Speaking under parliamentary privilege during yesterday’s debate, Mr Campbell named the Spotlight show and said: “The programme was critical of police and both serving and former officers were concerned at the one-sided picture that this programme portrayed.
“Shortly after the broadcast I was told that the reporter who conducted the interviews and carried out the broadcast on the BBC had herself previously been a serving police officer.
“I wrote to the reporter and asked if she could confirm whether she had ever been a serving police officer in Northern Ireland and if yes, to outline the circumstances of her leaving.
“I also asked that as a presenter of a programme that is critical of the police ‘do you believe you had a conflict of interest?’ and whether the BBC asked you to complete a declaration of interest prior to this programme, and how much was she paid.”
The East Londonderry MP also referred to a court case involving a police officer.
According to Mr Campbell, the former officer in the case — who was based in north Belfast — “subsequently left the police, joined the BBC and did a programme that was critical of the police”.
“No explanation has been given as to why it is critical, or why that reporter did what she did. Did she state on a declaration of interest that she was a former police officer? Did the BBC know that and then allow her to do a programme that was critical of the police?” Mr Campbell said.
In his letter to the BBC reporter, Mr Campbell had asked whether the court case, which appeared on the BBC website at the time “related to you”.
“That news story was of a serving police officer who was in court who faced a charge,” he said, adding he had received no responses.
The charges were two counts of shoplifting and one of obstructing a constable.
The female officer had given a false name to police.
However, she was acquitted of those charges. Two other shoplifting charges relating to two bras worth a total of £90 and of causing criminal damage to a pair of trousers were “left on the books”.
At the hearing the judge told Belfast Crown Court “she should have known better to give a proper name” rather than her sister’s. Binding her to be of good behaviour for a year on her own bond of £500, the judge warned her she could forfeit some or all of this money if she breached the order.

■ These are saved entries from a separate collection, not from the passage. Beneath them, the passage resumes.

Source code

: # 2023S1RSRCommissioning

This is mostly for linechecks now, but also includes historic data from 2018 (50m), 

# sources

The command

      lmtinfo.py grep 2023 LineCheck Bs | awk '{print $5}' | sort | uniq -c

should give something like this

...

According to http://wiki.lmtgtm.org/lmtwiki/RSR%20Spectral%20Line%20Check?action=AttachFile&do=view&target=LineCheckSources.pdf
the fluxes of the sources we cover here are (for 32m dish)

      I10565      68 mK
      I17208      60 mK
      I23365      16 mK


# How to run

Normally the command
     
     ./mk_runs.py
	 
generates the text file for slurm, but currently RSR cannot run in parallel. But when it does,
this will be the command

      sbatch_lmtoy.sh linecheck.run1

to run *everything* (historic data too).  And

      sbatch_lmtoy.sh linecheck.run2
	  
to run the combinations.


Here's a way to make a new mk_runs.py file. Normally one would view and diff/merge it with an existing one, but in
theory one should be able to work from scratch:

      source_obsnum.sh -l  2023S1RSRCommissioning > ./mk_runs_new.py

Mr Campbell went on to query “what would happen in the public arena if it was discovered, after I or anyone else in this House raised an issue, that we had an interest in it that we did not declare”.

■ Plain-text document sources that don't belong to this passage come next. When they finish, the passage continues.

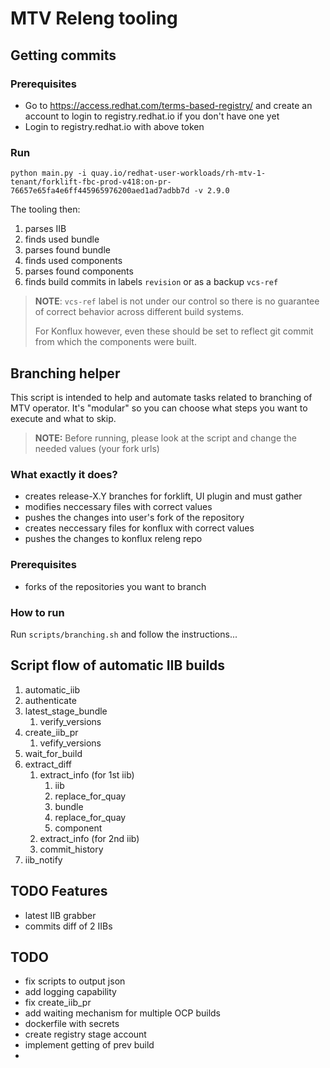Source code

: # MTV Releng tooling

## Getting commits

### Prerequisites

- Go to <https://access.redhat.com/terms-based-registry/> and create an account to login to registry.redhat.io if you don't have one yet
- Login to registry.redhat.io with above token

### Run

`python main.py -i quay.io/redhat-user-workloads/rh-mtv-1-tenant/forklift-fbc-prod-v418:on-pr-76657e65fa4e6ff445965976200aed1ad7adbb7d -v 2.9.0`

The tooling then:

1. parses IIB
2. finds used bundle
3. parses found bundle
4. finds used components
5. parses found components
6. finds build commits in labels `revision` or as a backup `vcs-ref`

> **NOTE**: `vcs-ref` label is not under our control so there is no guarantee of correct behavior across different build systems.
>
> For Konflux however, even these should be set to reflect git commit from which the components were built.

## Branching helper

This script is intended to help and automate tasks related to branching of MTV operator.
It's "modular" so you can choose what steps you want to execute and what to skip.

> **NOTE:** Before running, please look at the script and change the needed values (your fork urls)

### What exactly it does?

- creates release-X.Y branches for forklift, UI plugin and must gather
- modifies neccessary files with correct values
- pushes the changes into user's fork of the repository
- creates neccessary files for konflux with correct values
- pushes the changes to konflux releng repo

### Prerequisites

- forks of the repositories you want to branch

### How to run

Run `scripts/branching.sh` and follow the instructions...

## Script flow of automatic IIB builds
1. automatic_iib
2. authenticate
3. latest_stage_bundle
    1. verify_versions
4. create_iib_pr
    1. vefify_versions
5. wait_for_build
6. extract_diff
    1. extract_info (for 1st iib)
        1. iib
        2. replace_for_quay
        3. bundle
        4. replace_for_quay
        5. component
    2. extract_info (for 2nd iib)
    3. commit_history
7. iib_notify

## TODO Features

- latest IIB grabber
- commits diff of 2 IIBs

## TODO
- fix scripts to output json
- add logging capability
- fix create_iib_pr
- add waiting mechanism for multiple OCP builds
- dockerfile with secrets
- create registry stage account
- implement getting of prev build
-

In a statement in response, a BBC spokesman said: “As we have already indicated to Mr Campbell, we deal with queries about the personal information of BBC staff in ways that safeguard their rights and fulfil the requirements of law.”
He went on to accuse the Beeb of hiring a production company that was not yet legally incorporated and whose offices appear to be at a taxi rank.
The company, Third Street Studios, was commissioned by the BBC to produce the series Story Of A Lifetime, which aired in October 2014.
The company was not legally incorporated until two months after the programme appeared on television screens.
Mr Campbell continued: “I asked the BBC: to whom and when did the BBC NI award the contract for the series and what address the BBC used to communicate the commission to Third Street Studios, and did the BBC check that it was incorporated before it was commissioned? To date, neither the company involved nor the BBC have been able to tell me where their offices are located and to how much the contract is for.
“According to the map on their website, their office is at Belfast City Hall.
“It is very prestigious in front of the City Hall, at a taxi rank.
“Again, we have some questions that need answering.”
During the debate, lasting over an hour, the DUP MP also slammed the “BBC fat cats” in Belfast who he described as “either incredibly arrogant or incredibly shifty”.
“One thing they are not, however, is open and transparent,” he added.
“Questions about the use of public money are ignored or else they have a veil of secrecy over them.”
He also criticised a Radio Ulster programme’s handling of the Renewable Heat Incentive scandal. He said: “The presenter of the programme used inaccurate and outrageous commentary. I appeared on the programme and confronted this deliberate misrepresentation and pointed out that as the scheme had only begun and scheduled to last 20 years, why did this presenter continue to say public money had been wasted and gone up in smoke.
“Only after that, coupled with strong letters from my party to the BBC hierarchy, was this reprehensible language stopped.”
Mr Campbell concluded: “The bottom line here is the BBC needs to radically alter the way they carry out their business using our money.”
A BBC spokesman said: “We are committed to a high level of transparency, including around our commissioning processes. We also have to protect the BBC’s editorial independence. Value for money is fundamental to everything that we do.
“We invited Mr Campbell to discuss his concerns about BBC commissioning in December 2016. This offer remains open.”